§ **Instructions for the task**:
I would like every entry below written out exactly.

>>>>

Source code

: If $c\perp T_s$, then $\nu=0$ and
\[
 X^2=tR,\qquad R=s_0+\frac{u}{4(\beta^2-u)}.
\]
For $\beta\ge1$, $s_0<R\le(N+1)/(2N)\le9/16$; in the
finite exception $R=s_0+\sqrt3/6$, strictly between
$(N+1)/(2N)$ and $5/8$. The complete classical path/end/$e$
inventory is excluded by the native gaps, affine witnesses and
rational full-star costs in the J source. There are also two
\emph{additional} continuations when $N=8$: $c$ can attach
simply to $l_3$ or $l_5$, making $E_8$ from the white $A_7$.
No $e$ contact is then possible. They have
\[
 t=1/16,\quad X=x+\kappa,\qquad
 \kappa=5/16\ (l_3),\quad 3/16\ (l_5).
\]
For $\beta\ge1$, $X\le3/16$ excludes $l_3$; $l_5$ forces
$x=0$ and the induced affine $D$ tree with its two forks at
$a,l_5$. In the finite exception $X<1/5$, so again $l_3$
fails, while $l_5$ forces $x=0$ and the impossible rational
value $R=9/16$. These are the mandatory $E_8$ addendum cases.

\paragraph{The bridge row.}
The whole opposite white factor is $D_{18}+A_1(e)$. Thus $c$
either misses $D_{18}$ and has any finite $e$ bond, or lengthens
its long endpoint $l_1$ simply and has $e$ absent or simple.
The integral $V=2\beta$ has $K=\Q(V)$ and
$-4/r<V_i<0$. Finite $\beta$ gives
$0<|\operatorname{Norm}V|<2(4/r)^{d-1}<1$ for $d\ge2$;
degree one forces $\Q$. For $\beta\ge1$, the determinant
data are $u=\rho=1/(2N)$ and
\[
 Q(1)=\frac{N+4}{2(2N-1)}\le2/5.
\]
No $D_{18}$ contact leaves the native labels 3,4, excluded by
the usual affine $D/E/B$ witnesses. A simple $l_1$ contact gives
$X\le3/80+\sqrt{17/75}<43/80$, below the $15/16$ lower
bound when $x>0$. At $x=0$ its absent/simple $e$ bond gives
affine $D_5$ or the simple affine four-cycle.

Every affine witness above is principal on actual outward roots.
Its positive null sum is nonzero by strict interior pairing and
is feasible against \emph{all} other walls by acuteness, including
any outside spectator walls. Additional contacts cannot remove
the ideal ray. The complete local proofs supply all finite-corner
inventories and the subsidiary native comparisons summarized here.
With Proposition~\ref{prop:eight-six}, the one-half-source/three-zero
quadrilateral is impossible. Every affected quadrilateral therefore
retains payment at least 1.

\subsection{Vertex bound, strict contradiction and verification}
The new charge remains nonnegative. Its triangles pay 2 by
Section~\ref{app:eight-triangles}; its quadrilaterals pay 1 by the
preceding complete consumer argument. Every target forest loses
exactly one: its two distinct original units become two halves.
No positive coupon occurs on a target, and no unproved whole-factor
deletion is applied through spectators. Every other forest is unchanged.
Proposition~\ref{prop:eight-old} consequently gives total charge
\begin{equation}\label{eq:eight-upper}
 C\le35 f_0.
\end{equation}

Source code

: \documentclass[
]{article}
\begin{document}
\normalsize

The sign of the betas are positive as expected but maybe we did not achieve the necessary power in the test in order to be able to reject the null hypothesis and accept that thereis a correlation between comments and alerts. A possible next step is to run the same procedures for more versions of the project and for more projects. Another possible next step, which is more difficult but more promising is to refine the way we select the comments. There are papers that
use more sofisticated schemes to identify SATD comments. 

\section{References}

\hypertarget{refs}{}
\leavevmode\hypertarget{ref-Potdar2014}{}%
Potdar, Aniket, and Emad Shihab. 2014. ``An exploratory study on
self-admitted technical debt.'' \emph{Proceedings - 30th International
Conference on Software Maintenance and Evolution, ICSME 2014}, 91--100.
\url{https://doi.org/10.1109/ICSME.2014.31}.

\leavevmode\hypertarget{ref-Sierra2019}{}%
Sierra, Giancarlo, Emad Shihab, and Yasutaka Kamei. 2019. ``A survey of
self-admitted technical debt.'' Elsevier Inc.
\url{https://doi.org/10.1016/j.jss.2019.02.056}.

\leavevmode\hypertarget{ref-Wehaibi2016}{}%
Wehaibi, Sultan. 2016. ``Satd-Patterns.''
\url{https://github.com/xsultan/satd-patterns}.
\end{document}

<<<<

§ **Answer box**:
Source code

: If $c\perp T_s$, then $\nu=0$ and
\[
 X^2=tR,\qquad R=s_0+\frac{u}{4(\beta^2-u)}.
\]
For $\beta\ge1$, $s_0<R\le(N+1)/(2N)\le9/16$; in the
finite exception $R=s_0+\sqrt3/6$, strictly between
$(N+1)/(2N)$ and $5/8$. The complete classical path/end/$e$
inventory is excluded by the native gaps, affine witnesses and
rational full-star costs in the J source. There are also two
\emph{additional} continuations when $N=8$: $c$ can attach
simply to $l_3$ or $l_5$, making $E_8$ from the white $A_7$.
No $e$ contact is then possible. They have
\[
 t=1/16,\quad X=x+\kappa,\qquad
 \kappa=5/16\ (l_3),\quad 3/16\ (l_5).
\]
For $\beta\ge1$, $X\le3/16$ excludes $l_3$; $l_5$ forces
$x=0$ and the induced affine $D$ tree with its two forks at
$a,l_5$. In the finite exception $X<1/5$, so again $l_3$
fails, while $l_5$ forces $x=0$ and the impossible rational
value $R=9/16$. These are the mandatory $E_8$ addendum cases.

\paragraph{The bridge row.}
The whole opposite white factor is $D_{18}+A_1(e)$. Thus $c$
either misses $D_{18}$ and has any finite $e$ bond, or lengthens
its long endpoint $l_1$ simply and has $e$ absent or simple.
The integral $V=2\beta$ has $K=\Q(V)$ and
$-4/r<V_i<0$. Finite $\beta$ gives
$0<|\operatorname{Norm}V|<2(4/r)^{d-1}<1$ for $d\ge2$;
degree one forces $\Q$. For $\beta\ge1$, the determinant
data are $u=\rho=1/(2N)$ and
\[
 Q(1)=\frac{N+4}{2(2N-1)}\le2/5.
\]
No $D_{18}$ contact leaves the native labels 3,4, excluded by
the usual affine $D/E/B$ witnesses. A simple $l_1$ contact gives
$X\le3/80+\sqrt{17/75}<43/80$, below the $15/16$ lower
bound when $x>0$. At $x=0$ its absent/simple $e$ bond gives
affine $D_5$ or the simple affine four-cycle.

Every affine witness above is principal on actual outward roots.
Its positive null sum is nonzero by strict interior pairing and
is feasible against \emph{all} other walls by acuteness, including
any outside spectator walls. Additional contacts cannot remove
the ideal ray. The complete local proofs supply all finite-corner
inventories and the subsidiary native comparisons summarized here.
With Proposition~\ref{prop:eight-six}, the one-half-source/three-zero
quadrilateral is impossible. Every affected quadrilateral therefore
retains payment at least 1.

\subsection{Vertex bound, strict contradiction and verification}
The new charge remains nonnegative. Its triangles pay 2 by
Section~\ref{app:eight-triangles}; its quadrilaterals pay 1 by the
preceding complete consumer argument. Every target forest loses
exactly one: its two distinct original units become two halves.
No positive coupon occurs on a target, and no unproved whole-factor
deletion is applied through spectators. Every other forest is unchanged.
Proposition~\ref{prop:eight-old} consequently gives total charge
\begin{equation}\label{eq:eight-upper}
 C\le35 f_0.
\end{equation}

Source code

: \documentclass[
]{article}
\begin{document}
\normalsize

The sign of the betas are positive as expected but maybe we did not achieve the necessary power in the test in order to be able to reject the null hypothesis and accept that thereis a correlation between comments and alerts. A possible next step is to run the same procedures for more versions of the project and for more projects. Another possible next step, which is more difficult but more promising is to refine the way we select the comments. There are papers that
use more sofisticated schemes to identify SATD comments. 

\section{References}

\hypertarget{refs}{}
\leavevmode\hypertarget{ref-Potdar2014}{}%
Potdar, Aniket, and Emad Shihab. 2014. ``An exploratory study on
self-admitted technical debt.'' \emph{Proceedings - 30th International
Conference on Software Maintenance and Evolution, ICSME 2014}, 91--100.
\url{https://doi.org/10.1109/ICSME.2014.31}.

\leavevmode\hypertarget{ref-Sierra2019}{}%
Sierra, Giancarlo, Emad Shihab, and Yasutaka Kamei. 2019. ``A survey of
self-admitted technical debt.'' Elsevier Inc.
\url{https://doi.org/10.1016/j.jss.2019.02.056}.

\leavevmode\hypertarget{ref-Wehaibi2016}{}%
Wehaibi, Sultan. 2016. ``Satd-Patterns.''
\url{https://github.com/xsultan/satd-patterns}.
\end{document}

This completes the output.